Its soooo easy to criticise and second guess isn't it? Maybe some of you should volunteer some of your time to the ambulance service and find out for yourself how easy/difficult it is. It is truly a THANKLESS job. Unless you really understand the logistics of it and why things are done a certain way, please be a little more circumspect in your expectations. Run this little test, have a friend simulate a medical emergency at an unknown location 10 minutes away from you. Have him time how long it takes from the emergency to the phone call to be completed, until you arrive. It may have seemed like 30 minutes from the time of the emergency, but often if you ask to see the response log, you find that the call received time to the arrival time is significantly less than that.
I'm not trying to say that this was the case here, but often times the caller, due to the stressful situation, has a truly expanded perception of time. One time during army training, one of my section mates had a heat stroke, it seemed like hours before the ambulance arrived, in reality it was probably less than 20 minutes.

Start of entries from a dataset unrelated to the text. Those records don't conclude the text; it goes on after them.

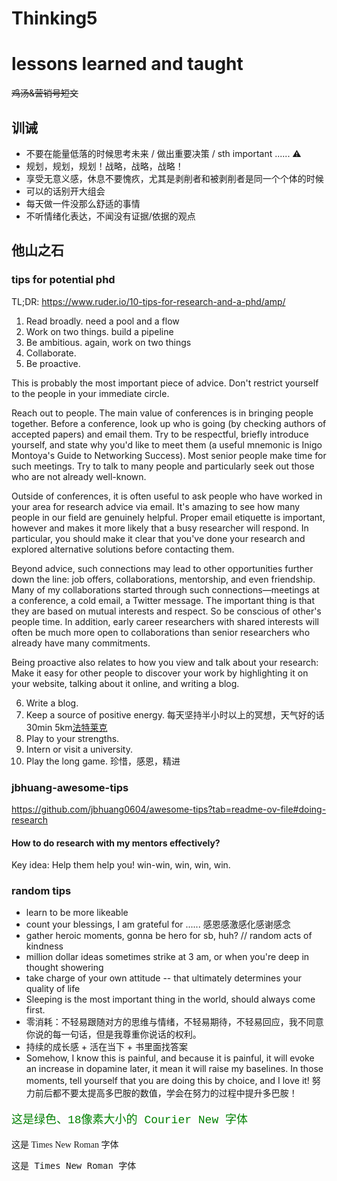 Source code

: # Thinking5


# lessons learned and taught

~~鸡汤&营销号短文~~

## 训诫

- 不要在能量低落的时候思考未来 / 做出重要决策 / sth important ...... ⚠️
- 规划，规划，规划！战略，战略，战略！
- 享受无意义感，休息不要愧疚，尤其是剥削者和被剥削者是同一个个体的时候
- 可以的话别开大组会
- 每天做一件没那么舒适的事情
- 不听情绪化表达，不闻没有证据/依据的观点

## 他山之石

### tips for potential phd

TL;DR: https://www.ruder.io/10-tips-for-research-and-a-phd/amp/

1. Read broadly. need a pool and a flow
2. Work on two things. build a pipeline
3. Be ambitious. again, work on two things
4. Collaborate.
5. Be proactive.

This is probably the most important piece of advice. Don't restrict yourself to the people in your immediate circle.

Reach out to people. The main value of conferences is in bringing people together. Before a conference, look up who is going (by checking authors of accepted papers) and email them. Try to be respectful, briefly introduce yourself, and state why you'd like to meet them (a useful mnemonic is Inigo Montoya's Guide to Networking Success). Most senior people make time for such meetings. Try to talk to many people and particularly seek out those who are not already well-known.

Outside of conferences, it is often useful to ask people who have worked in your area for research advice via email. It's amazing to see how many people in our field are genuinely helpful. Proper email etiquette is important, however and makes it more likely that a busy researcher will respond. In particular, you should make it clear that you've done your research and explored alternative solutions before contacting them.

Beyond advice, such connections may lead to other opportunities further down the line: job offers, collaborations, mentorship, and even friendship. Many of my collaborations started through such connections—meetings at a conference, a cold email, a Twitter message. The important thing is that they are based on mutual interests and respect. So be conscious of other's people time. In addition, early career researchers with shared interests will often be much more open to collaborations than senior researchers who already have many commitments.

Being proactive also relates to how you view and talk about your research: Make it easy for other people to discover your work by highlighting it on your website, talking about it online, and writing a blog.

6. Write a blog.
7. Keep a source of positive energy. 每天坚持半小时以上的冥想，天气好的话30min 5km[法特莱克](https://zhuanlan.zhihu.com/p/83092791)
8. Play to your strengths.
9. Intern or visit a university.
10. Play the long game. 珍惜，感恩，精进

### jbhuang-awesome-tips

https://github.com/jbhuang0604/awesome-tips?tab=readme-ov-file#doing-research

#### How to do research with my mentors effectively?

Key idea: Help them help you! win-win, win, win, win.

### random tips

- learn to be more likeable
- count your blessings, I am grateful for ...... 感恩感激感化感谢感念
- gather heroic moments, gonna be hero for sb, huh? // random acts of kindness
- million dollar ideas sometimes strike at 3 am, or when you're deep in thought showering
- take charge of your own attitude -- that ultimately determines your quality of life
- Sleeping is the most important thing in the world, should always come first.
- 零消耗：不轻易跟随对方的思维与情绪，不轻易期待，不轻易回应，我不同意你说的每一句话，但是我尊重你说话的权利。
- 持续的成长感 + 活在当下 + 书里面找答案
- Somehow, I know this is painful, and because it is painful, it will evoke an increase in dopamine later, it mean it will raise my baselines. In those moments, tell yourself that you are doing this by choice, and I love it! 努力前后都不要太提高多巴胺的数值，学会在努力的过程中提升多巴胺！


<p style="color: green; font-size: 18px; font-family: 'Courier New', monospace;">这是绿色、18像素大小的 Courier New 字体</p>

<p style="font-family: 'Times New Roman', serif;">这是 Times New Roman 字体</p>

<p style="font-family: 'JetBrains Mono', monospace;">
这是 Times New Roman 字体
</p>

Another point to note, even if it only took as fast as 10 minutes to arrive, if the patient really had a heart attack and had cardiac arrest, if no CPR had been commenced and continued by the family, it is TOO LATE anyway. Within less than 7-8 minutes of an arrest, brain death is already occurring. Lesson here is, go for a basic life support course if you care about your loved ones, it might come in handy some day.
Condolences to your friend. Even with the best efforts in the world, the majority of out-of-hospital arrests don't do well.